Bien que le Gouvernement mentionne l'eau comme un des enjeux clés de la feuille de route environnement, elle reste la grande absente du projet de loi.
De la pub, en veux-tu en voilà
Le projet de loi envisage d'accorder de nombreuses dérogations aux règles de publicité. L'article 3 prévoit que jusqu'à quinze jours après la cérémonie de fermeture des paralympiques, les publicités peuvent figurer « sur les immeubles classés parmi les monuments historiques ou inscrits à l'inventaire supplémentaire, les monuments naturels et dans les sites classés ». Elle sera également autorisée dans les agglomérations aux abords des monuments historiques, dans les parcs naturels régionaux, dans les sites inscrits et zones spéciales de conservation et dans les zones de protection spéciales. Elle ne sera plus non plus soumise, au sein des agglomérations, aux conditions en matière d'emplacements, de densité, de surface, de hauteur, d'entretien et, pour la publicité lumineuse, d'économies d'énergie et de prévention des nuisances lumineuses.

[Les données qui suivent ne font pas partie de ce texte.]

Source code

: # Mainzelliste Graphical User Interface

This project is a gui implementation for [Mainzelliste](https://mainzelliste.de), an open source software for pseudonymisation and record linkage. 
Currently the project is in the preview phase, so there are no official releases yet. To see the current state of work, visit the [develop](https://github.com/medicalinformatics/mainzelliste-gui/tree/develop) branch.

Les sponsors entraînent des émissions supplémentaires
Dans cette étude publiée le 18 janvier dernier, les auteurs ont utilisé une méthodologie pour quantifier les émissions supplémentaires attribuables aux sponsors. Ils ont relevé que sur les précédents Jeux d'hiver, les sponsors principaux étaient des entreprises du secteur des produits chimiques, des énergies fossiles ou encore de l'aviation. Lorsqu'une entreprise sponsorise les Jeux, cela conduit à une augmentation de la vente de ses produits, qui ont une empreinte carbone. « L'industrie des combustibles fossiles est le principal responsable du changement climatique, de la disparition des hivers et donc aussi une menace pour l'existence même des sports d'hiver », se désole Ukaleq Slettemark, biathlète groenlandaise participant aux Jeux d'hiver.
Mais où est donc la participation publique ?

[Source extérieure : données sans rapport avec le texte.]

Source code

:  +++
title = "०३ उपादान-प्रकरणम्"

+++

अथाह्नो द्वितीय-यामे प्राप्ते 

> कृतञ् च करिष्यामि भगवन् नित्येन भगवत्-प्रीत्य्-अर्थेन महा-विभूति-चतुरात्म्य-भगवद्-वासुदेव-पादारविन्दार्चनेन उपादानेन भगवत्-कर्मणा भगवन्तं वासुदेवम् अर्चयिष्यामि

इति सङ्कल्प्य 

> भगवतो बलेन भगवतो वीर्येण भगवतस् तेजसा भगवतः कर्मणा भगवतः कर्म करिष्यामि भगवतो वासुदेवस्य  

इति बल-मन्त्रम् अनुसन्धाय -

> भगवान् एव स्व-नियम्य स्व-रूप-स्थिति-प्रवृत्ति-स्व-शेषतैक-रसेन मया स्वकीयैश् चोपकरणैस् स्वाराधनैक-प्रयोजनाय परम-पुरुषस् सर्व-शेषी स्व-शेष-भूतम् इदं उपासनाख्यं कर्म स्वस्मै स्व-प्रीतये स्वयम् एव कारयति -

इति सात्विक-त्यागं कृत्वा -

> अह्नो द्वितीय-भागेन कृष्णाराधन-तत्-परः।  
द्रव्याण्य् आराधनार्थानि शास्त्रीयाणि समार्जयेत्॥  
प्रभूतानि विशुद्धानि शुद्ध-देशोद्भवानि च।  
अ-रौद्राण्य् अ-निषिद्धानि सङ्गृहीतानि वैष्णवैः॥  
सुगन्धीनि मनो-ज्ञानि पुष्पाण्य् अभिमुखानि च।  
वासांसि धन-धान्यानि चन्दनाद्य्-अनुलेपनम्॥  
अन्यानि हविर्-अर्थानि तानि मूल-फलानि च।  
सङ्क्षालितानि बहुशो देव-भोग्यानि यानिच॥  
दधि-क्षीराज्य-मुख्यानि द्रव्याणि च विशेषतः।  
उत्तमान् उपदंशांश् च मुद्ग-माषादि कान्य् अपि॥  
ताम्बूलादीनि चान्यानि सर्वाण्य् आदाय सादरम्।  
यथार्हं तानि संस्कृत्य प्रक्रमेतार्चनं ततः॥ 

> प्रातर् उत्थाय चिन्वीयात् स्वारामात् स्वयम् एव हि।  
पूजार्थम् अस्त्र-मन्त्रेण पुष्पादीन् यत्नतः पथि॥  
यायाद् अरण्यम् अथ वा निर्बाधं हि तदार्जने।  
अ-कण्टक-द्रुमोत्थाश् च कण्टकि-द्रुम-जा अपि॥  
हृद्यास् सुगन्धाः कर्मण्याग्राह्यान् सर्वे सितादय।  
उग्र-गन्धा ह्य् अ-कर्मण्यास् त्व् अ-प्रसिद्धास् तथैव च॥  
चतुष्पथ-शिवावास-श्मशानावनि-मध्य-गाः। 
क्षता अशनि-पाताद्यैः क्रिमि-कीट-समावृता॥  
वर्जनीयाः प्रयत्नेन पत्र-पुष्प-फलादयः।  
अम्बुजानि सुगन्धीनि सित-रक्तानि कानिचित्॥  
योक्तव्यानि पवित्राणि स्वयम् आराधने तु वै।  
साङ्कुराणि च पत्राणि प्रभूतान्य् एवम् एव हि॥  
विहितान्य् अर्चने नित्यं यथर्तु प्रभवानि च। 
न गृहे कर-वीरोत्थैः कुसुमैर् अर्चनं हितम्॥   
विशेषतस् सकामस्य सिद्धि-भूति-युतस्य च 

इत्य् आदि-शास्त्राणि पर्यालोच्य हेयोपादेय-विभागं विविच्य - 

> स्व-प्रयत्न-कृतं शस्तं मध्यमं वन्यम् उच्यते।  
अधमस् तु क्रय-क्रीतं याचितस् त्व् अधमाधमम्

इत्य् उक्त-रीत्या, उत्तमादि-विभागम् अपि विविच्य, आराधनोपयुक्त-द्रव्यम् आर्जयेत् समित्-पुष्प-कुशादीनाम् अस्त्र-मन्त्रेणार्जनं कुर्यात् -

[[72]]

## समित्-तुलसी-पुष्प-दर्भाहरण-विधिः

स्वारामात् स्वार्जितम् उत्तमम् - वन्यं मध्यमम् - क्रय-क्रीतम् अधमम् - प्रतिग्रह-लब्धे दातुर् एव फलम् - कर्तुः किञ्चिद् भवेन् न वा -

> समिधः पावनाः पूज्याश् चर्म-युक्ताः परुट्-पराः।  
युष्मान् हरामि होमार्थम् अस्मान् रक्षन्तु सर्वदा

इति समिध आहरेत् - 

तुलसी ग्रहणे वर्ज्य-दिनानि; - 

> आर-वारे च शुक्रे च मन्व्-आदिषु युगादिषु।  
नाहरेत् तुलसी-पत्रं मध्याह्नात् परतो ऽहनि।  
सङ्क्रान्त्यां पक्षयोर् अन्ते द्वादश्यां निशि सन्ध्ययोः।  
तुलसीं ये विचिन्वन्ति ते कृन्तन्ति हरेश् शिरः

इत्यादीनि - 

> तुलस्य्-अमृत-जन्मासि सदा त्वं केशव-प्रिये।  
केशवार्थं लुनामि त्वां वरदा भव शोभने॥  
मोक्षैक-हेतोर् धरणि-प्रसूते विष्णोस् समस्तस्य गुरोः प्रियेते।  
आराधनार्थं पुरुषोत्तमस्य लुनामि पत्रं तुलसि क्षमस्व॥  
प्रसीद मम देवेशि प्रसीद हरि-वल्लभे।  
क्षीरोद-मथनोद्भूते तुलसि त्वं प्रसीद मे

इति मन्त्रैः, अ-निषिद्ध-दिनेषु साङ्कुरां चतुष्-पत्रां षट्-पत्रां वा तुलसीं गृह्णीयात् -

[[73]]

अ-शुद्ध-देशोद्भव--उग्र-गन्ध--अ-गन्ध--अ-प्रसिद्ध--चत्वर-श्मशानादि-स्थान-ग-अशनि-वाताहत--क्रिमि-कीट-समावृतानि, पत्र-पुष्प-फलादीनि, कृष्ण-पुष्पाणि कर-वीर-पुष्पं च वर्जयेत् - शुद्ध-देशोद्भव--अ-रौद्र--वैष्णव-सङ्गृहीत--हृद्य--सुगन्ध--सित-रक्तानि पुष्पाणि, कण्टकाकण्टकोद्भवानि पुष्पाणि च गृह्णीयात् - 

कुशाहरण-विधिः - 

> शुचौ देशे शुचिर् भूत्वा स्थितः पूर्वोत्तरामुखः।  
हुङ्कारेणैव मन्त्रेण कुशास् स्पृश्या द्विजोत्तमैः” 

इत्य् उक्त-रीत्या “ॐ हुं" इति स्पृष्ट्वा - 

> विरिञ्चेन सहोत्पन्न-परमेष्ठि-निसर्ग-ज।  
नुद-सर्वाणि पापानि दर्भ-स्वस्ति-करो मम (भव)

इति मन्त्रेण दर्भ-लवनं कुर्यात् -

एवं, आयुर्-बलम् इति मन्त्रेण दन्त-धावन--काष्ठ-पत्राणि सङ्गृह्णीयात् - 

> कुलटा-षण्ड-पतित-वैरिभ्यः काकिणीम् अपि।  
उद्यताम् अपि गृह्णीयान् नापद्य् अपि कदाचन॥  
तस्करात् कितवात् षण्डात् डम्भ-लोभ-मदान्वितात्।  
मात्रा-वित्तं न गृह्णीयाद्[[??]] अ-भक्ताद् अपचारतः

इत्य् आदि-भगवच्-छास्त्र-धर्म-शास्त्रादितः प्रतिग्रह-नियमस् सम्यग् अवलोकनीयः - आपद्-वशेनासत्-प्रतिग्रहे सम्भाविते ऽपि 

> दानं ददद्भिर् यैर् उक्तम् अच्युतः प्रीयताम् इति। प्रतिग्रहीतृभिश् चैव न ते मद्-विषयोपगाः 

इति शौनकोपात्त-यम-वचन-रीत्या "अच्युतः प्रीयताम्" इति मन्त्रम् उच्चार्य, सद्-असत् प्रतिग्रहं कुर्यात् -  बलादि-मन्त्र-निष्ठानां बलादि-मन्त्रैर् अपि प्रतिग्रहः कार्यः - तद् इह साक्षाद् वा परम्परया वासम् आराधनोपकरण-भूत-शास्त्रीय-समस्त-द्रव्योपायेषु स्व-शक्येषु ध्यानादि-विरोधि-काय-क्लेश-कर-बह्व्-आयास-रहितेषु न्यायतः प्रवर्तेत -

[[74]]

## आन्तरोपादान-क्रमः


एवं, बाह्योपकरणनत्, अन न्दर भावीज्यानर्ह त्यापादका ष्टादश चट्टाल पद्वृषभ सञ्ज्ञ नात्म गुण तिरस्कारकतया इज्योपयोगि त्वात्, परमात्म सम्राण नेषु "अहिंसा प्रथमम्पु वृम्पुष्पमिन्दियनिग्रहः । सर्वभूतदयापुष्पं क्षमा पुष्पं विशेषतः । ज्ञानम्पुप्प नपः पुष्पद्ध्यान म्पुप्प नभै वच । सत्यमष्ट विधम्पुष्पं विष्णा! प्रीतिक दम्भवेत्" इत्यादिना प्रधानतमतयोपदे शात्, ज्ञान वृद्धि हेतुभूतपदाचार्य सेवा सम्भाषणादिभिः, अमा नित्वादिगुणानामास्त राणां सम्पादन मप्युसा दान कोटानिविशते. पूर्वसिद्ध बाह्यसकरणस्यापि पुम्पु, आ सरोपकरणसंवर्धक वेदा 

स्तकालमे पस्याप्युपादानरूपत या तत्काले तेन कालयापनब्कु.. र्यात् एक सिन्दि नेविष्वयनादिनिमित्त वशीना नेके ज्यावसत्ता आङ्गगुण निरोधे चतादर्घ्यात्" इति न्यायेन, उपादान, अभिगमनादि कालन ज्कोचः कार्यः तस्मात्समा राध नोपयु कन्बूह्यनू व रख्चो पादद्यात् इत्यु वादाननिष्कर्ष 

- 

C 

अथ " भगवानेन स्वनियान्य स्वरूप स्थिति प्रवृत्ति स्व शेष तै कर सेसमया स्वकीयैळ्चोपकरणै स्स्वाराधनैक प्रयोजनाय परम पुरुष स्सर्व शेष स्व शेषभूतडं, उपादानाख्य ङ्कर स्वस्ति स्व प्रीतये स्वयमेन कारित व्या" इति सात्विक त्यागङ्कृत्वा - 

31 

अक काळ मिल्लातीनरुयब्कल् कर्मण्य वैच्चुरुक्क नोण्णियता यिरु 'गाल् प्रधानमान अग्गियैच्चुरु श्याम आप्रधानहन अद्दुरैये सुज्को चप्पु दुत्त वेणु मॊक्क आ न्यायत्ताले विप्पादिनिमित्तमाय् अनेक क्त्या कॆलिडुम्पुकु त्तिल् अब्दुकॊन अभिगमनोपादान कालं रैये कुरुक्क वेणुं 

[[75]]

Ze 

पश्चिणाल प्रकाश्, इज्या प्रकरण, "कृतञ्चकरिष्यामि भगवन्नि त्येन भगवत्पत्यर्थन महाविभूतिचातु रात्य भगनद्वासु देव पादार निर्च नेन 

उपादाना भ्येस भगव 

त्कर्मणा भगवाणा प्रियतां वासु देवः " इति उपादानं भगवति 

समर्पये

Le (quasi) tout virtuel s'invite dans la procédure de participation du public. L'article 12 du projet de texte prévoit que cette dernière se fasse par voie électronique. Une réunion physique aura toutefois lieu dans chaque station ou bassin de vie directement concerné par un projet olympique, afin d'informer les résidents sur la préparation, l'organisation et le déroulement des Jeux.
Une procédure de participation du public plutôt timide donc, voire inexistante aux yeux de l'ONG Mountain Wilderness France. Selon elle, depuis l'attribution des Jeux 2030 aux Alpes françaises, il n'y a eu aucun débat public, de consultation du Conseil national de la montagne, du Comité de massif des Alpes ou encore de la Commission nationale du débat public, pas plus que d'évaluations environnementales ou d'études d'impact. La Convention Aarhus impose pourtant la tenue d'un débat public avant toute décision pouvant avoir un impact important sur l'environnement. En avril 2025, plusieurs ONGs et collectifs (3) ont déposé un recours auprès du Comité d'Aarhus. Et le 19 novembre, le Comité a déclaré la communication recevable. « Une première mondiale dans le domaine olympique et des grands événements sportifs, se félicitent les ONG et collectifs dans un communiqué commun. Cela signifie qu'il existe un doute sérieux quant au respect, par la France, des obligations d'Aarhus. Tant que la procédure est en cours, la France doit suspendre toute décision irréversible, notamment l'adoption du projet de loi JOP 2030 et les engagements financiers. Ignorer cela exposerait l'État à un risque juridique, politique, démocratique et diplomatique majeur », ajoutent-elles.
D'après ces dernières, la France doit répondre au Comité avant le 24 avril prochain.